Symptom-based phenotype discovery in motor neuron disease using natural language processing of electronic health records

Background: Motor neuron disease (MND) is a fatal neurodegenerative condition with significant clinical heterogeneity that is incompletely captured by existing phenotype classifications based on onset site. Electronic health records (EHRs) contain detailed symptom documentation in clinical narratives that may enable data-driven discovery of clinically meaningful patient subgroups. Methods: We developed a natural language processing (NLP) pipeline using MedCAT to extract symptoms from clinical notes of 2,361 people with a confirmed diagnosis of MND at a tertiary neurology center.
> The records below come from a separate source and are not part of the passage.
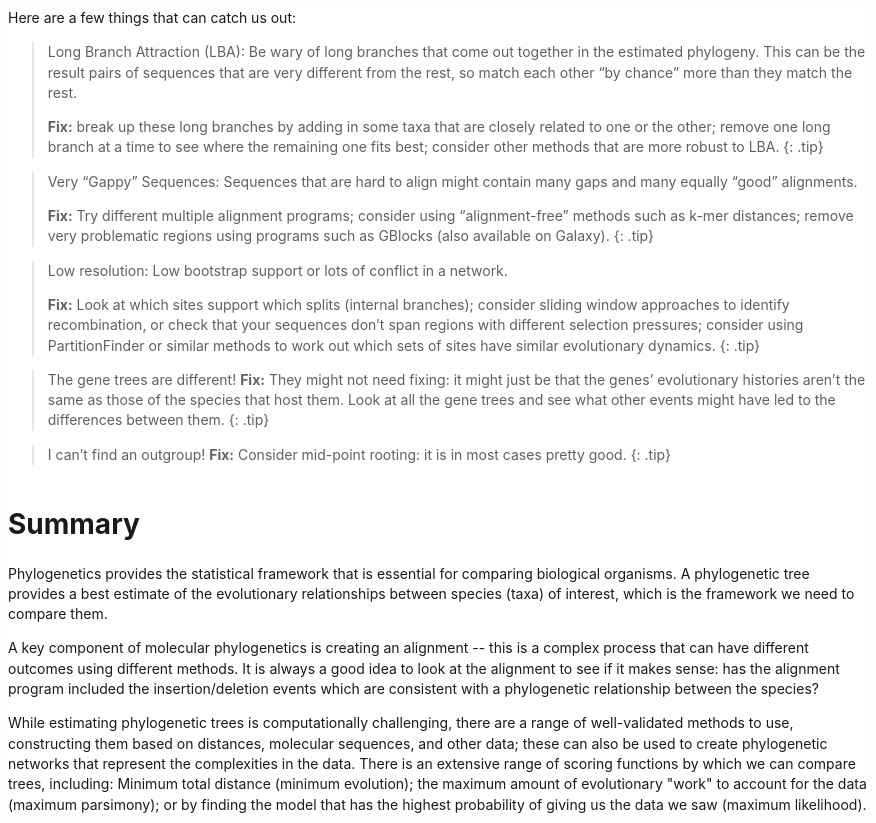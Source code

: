 Here are a few things that can catch us out:

><tip-title>Long Branch Attraction (LBA):</tip-title>
 >Be wary of long branches that come out together in the estimated phylogeny. This can be the result pairs of sequences that are very different from the rest, so match each other “by chance” more than they match the rest.
>
>**Fix:** break up these long branches by adding in some taxa that are closely related to one or the other; remove one long branch at a time to see where the remaining one fits best; consider other methods that are more robust to LBA.
{: .tip}

><tip-title>Very “Gappy” Sequences:</tip-title>
>Sequences that are hard to align might contain many gaps and many equally “good” alignments.
>
>**Fix:** Try different multiple alignment programs; consider using “alignment-free” methods such as k-mer distances; remove very problematic regions using programs such as GBlocks (also available on Galaxy).
{: .tip}

><tip-title>Low resolution:</tip-title>
>Low bootstrap support or lots of conflict in a network.
>
>**Fix:** Look at which sites support which splits (internal branches); consider sliding window approaches to identify recombination, or check that your sequences don’t span regions with different selection pressures; consider using PartitionFinder or similar methods to work out which sets of sites have similar evolutionary dynamics.
{: .tip}

><tip-title>The gene trees are different!</tip-title>
>**Fix:** They might not need fixing: it might just be that the genes’ evolutionary histories aren’t the same as those of the species that host them. Look at all the gene trees and see what other events might have led to the differences between them.
{: .tip}

><tip-title>I can’t find an outgroup!</tip-title>
>**Fix:** Consider mid-point rooting: it is in most cases pretty good.
{: .tip}

# Summary

Phylogenetics provides the statistical framework that is essential for comparing biological organisms. A phylogenetic tree provides a best estimate of the evolutionary relationships between species (taxa) of interest, which is the framework we need to compare them.

A key component of molecular phylogenetics is creating an alignment -- this is a complex process that can have different outcomes using different methods. It is always a good idea to look at the alignment to see if it makes sense: has the alignment program included the insertion/deletion events which are consistent with a phylogenetic relationship between the species?

While estimating phylogenetic trees is computationally challenging, there are a range of well-validated methods to use, constructing them based on distances, molecular sequences, and other data; these can also be used to create phylogenetic networks that represent the complexities in the data. There is an extensive range of scoring functions by which we can compare trees, including: Minimum total distance (minimum evolution); the maximum amount of evolutionary "work" to account for the data (maximum parsimony); or by finding the model that has the highest probability of giving us the data we saw (maximum likelihood).
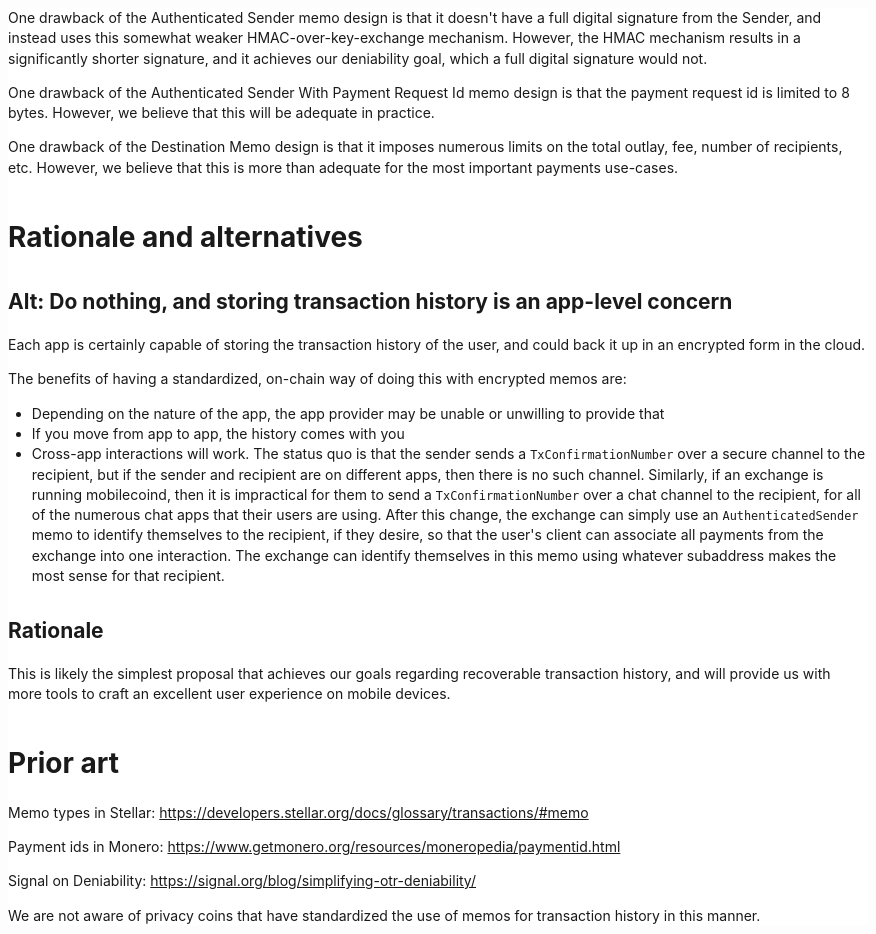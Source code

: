 One drawback of the Authenticated Sender memo design is that it doesn't have a full digital signature from the Sender, and instead uses
this somewhat weaker HMAC-over-key-exchange mechanism. However, the HMAC mechanism results in a significantly shorter signature, and it
achieves our deniability goal, which a full digital signature would not.

One drawback of the Authenticated Sender With Payment Request Id memo design is that the payment request id is limited to 8 bytes. However,
we believe that this will be adequate in practice.

One drawback of the Destination Memo design is that it imposes numerous limits on the total outlay, fee, number of recipients, etc.
However, we believe that this is more than adequate for the most important payments use-cases.

# Rationale and alternatives
[rationale-and-alternatives]: #rationale-and-alternatives

## Alt: Do nothing, and storing transaction history is an app-level concern

Each app is certainly capable of storing the transaction history of the user, and could back it up in an encrypted form in the cloud.

The benefits of having a standardized, on-chain way of doing this with encrypted memos are:
* Depending on the nature of the app, the app provider may be unable or unwilling to provide that
* If you move from app to app, the history comes with you
* Cross-app interactions will work. The status quo is that the sender sends a `TxConfirmationNumber` over a secure channel to the recipient,
  but if the sender and recipient are on different apps, then there is no such channel. Similarly, if an exchange is running mobilecoind,
  then it is impractical for them to send a `TxConfirmationNumber` over a chat channel to the recipient, for all of the numerous chat apps
  that their users are using. After this change, the exchange can simply use an `AuthenticatedSender` memo to identify themselves to the
  recipient, if they desire, so that the user's client can associate all payments from the exchange into one interaction. The exchange can
  identify themselves in this memo using whatever subaddress makes the most sense for that recipient.

## Rationale

This is likely the simplest proposal that achieves our goals regarding recoverable transaction history,
and will provide us with more tools to craft an excellent user experience on mobile devices.

# Prior art
[prior-art]: #prior-art

Memo types in Stellar: https://developers.stellar.org/docs/glossary/transactions/#memo

Payment ids in Monero: https://www.getmonero.org/resources/moneropedia/paymentid.html

Signal on Deniability: https://signal.org/blog/simplifying-otr-deniability/

We are not aware of privacy coins that have standardized the use of memos for transaction history in this manner.


[summary]: #summary
[motivation]: #motivation
[guide-level-explanation]: #guide-level-explanation
[reference-level-explanation]: #reference-level-explanation
[drawbacks]: #drawbacks
[unresolved-questions]: #unresolved-questions
[future-possibilities]: #future-possibilities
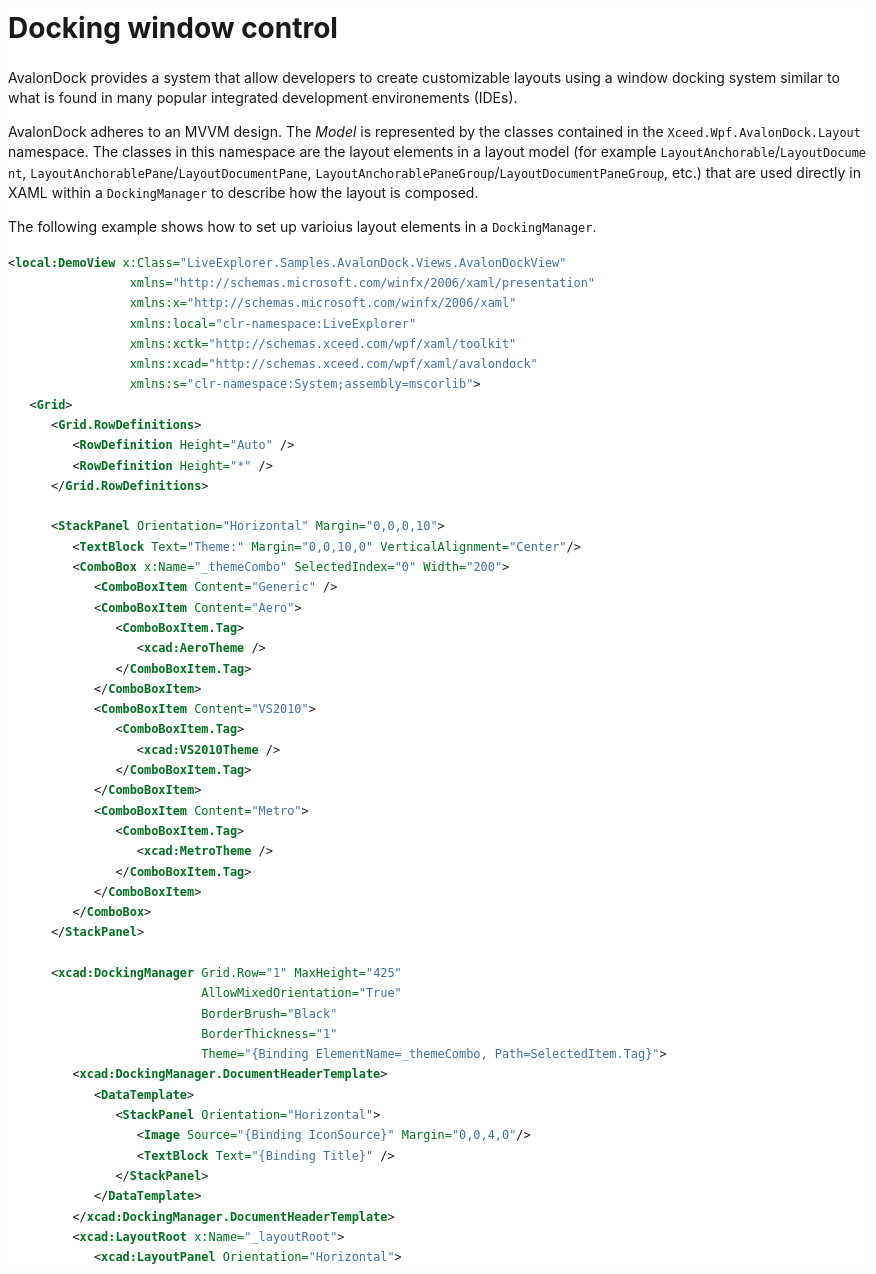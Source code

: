 # Docking window control

AvalonDock provides a system that allow developers to create customizable layouts using a window docking system similar to what is found in many popular integrated development environements (IDEs).

AvalonDock adheres to an MVVM design. The *Model* is represented by the classes contained in the `Xceed.Wpf.AvalonDock.Layout` namespace. The classes in this namespace are the layout elements in a layout model (for example `LayoutAnchorable`/`LayoutDocument`, `LayoutAnchorablePane`/`LayoutDocumentPane`, `LayoutAnchorablePaneGroup`/`LayoutDocumentPaneGroup`, etc.) that are used directly in XAML within a `DockingManager` to describe how the layout is composed.

The following example shows how to set up varioius layout elements in a `DockingManager`.

```xml
<local:DemoView x:Class="LiveExplorer.Samples.AvalonDock.Views.AvalonDockView"
                 xmlns="http://schemas.microsoft.com/winfx/2006/xaml/presentation"
                 xmlns:x="http://schemas.microsoft.com/winfx/2006/xaml"
                 xmlns:local="clr-namespace:LiveExplorer"
                 xmlns:xctk="http://schemas.xceed.com/wpf/xaml/toolkit"
                 xmlns:xcad="http://schemas.xceed.com/wpf/xaml/avalondock"
                 xmlns:s="clr-namespace:System;assembly=mscorlib">
   <Grid>
      <Grid.RowDefinitions>
         <RowDefinition Height="Auto" />
         <RowDefinition Height="*" />
      </Grid.RowDefinitions>

      <StackPanel Orientation="Horizontal" Margin="0,0,0,10">
         <TextBlock Text="Theme:" Margin="0,0,10,0" VerticalAlignment="Center"/>
         <ComboBox x:Name="_themeCombo" SelectedIndex="0" Width="200">
            <ComboBoxItem Content="Generic" />
            <ComboBoxItem Content="Aero">
               <ComboBoxItem.Tag>
                  <xcad:AeroTheme />
               </ComboBoxItem.Tag>
            </ComboBoxItem>
            <ComboBoxItem Content="VS2010">
               <ComboBoxItem.Tag>
                  <xcad:VS2010Theme />
               </ComboBoxItem.Tag>
            </ComboBoxItem>
            <ComboBoxItem Content="Metro">
               <ComboBoxItem.Tag>
                  <xcad:MetroTheme />
               </ComboBoxItem.Tag>
            </ComboBoxItem>
         </ComboBox>
      </StackPanel>

      <xcad:DockingManager Grid.Row="1" MaxHeight="425"
                           AllowMixedOrientation="True"
                           BorderBrush="Black"
                           BorderThickness="1"
                           Theme="{Binding ElementName=_themeCombo, Path=SelectedItem.Tag}">
         <xcad:DockingManager.DocumentHeaderTemplate>
            <DataTemplate>
               <StackPanel Orientation="Horizontal">
                  <Image Source="{Binding IconSource}" Margin="0,0,4,0"/>
                  <TextBlock Text="{Binding Title}" />
               </StackPanel>
            </DataTemplate>
         </xcad:DockingManager.DocumentHeaderTemplate>
         <xcad:LayoutRoot x:Name="_layoutRoot">
            <xcad:LayoutPanel Orientation="Horizontal">
```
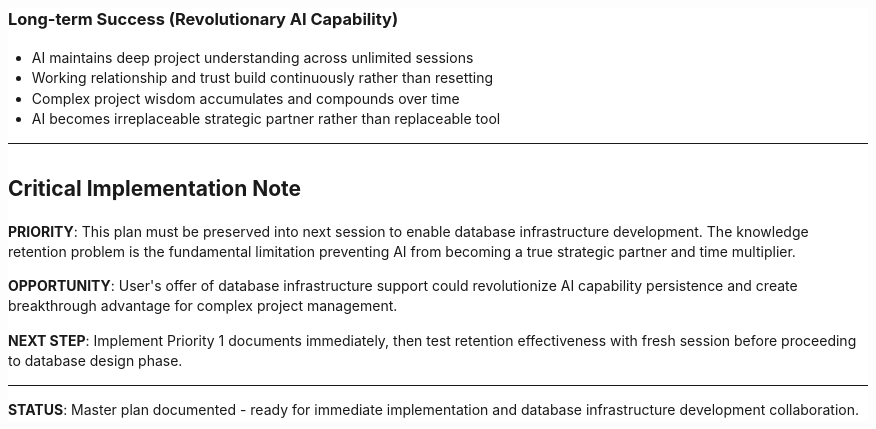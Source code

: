 ### **Long-term Success (Revolutionary AI Capability)**
- AI maintains deep project understanding across unlimited sessions
- Working relationship and trust build continuously rather than resetting
- Complex project wisdom accumulates and compounds over time
- AI becomes irreplaceable strategic partner rather than replaceable tool

---

## Critical Implementation Note

**PRIORITY**: This plan must be preserved into next session to enable database infrastructure development. The knowledge retention problem is the fundamental limitation preventing AI from becoming a true strategic partner and time multiplier.

**OPPORTUNITY**: User's offer of database infrastructure support could revolutionize AI capability persistence and create breakthrough advantage for complex project management.

**NEXT STEP**: Implement Priority 1 documents immediately, then test retention effectiveness with fresh session before proceeding to database design phase.

---

**STATUS**: Master plan documented - ready for immediate implementation and database infrastructure development collaboration.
MND cohort confirmation used three complementary methods: clinic attendance records, text-based diagnosis detection, and NLP extraction with negation detection. Extracted symptoms were filtered to Unified Medical Language System semantic type T184 (Sign or Symptom) with removal of negated concepts. Patients were clustered using latent class analysis on binary symptom profiles. Survival differences were assessed using Kaplan-Meier analysis, log-rank tests, and Cox proportional hazards regression. Results: From the first clinical notes, we identified four clusters of symptoms among 872 patients and 76 symptoms: Motor-Bulbar (n=373), Motor-Tremor (n=154), Sensory-Pain (n=222), and Motor-Respiratory (n=123). When extended to all clinical notes (n=2,065; 184 symptoms), these reorganized into three clusters: Autonomic-Respiratory (n=472), Nocturnal-Respiratory (n=338), and Classic Motor (n=1,255). Survival differences were significant across all clusters in both the first notes and all notes analyses (log-rank p < 0.001). Conclusions: NLP-based symptom extraction from EHRs identifies clinically meaningful MND subgroups that extend beyond traditional onset-site classifications. Autonomic-respiratory symptom burden is associated with poorer survival while a newly identified Sensory-Pain subtype with a better prognosis. These data-driven phenotypes may improve prognostication and inform targeted supportive care.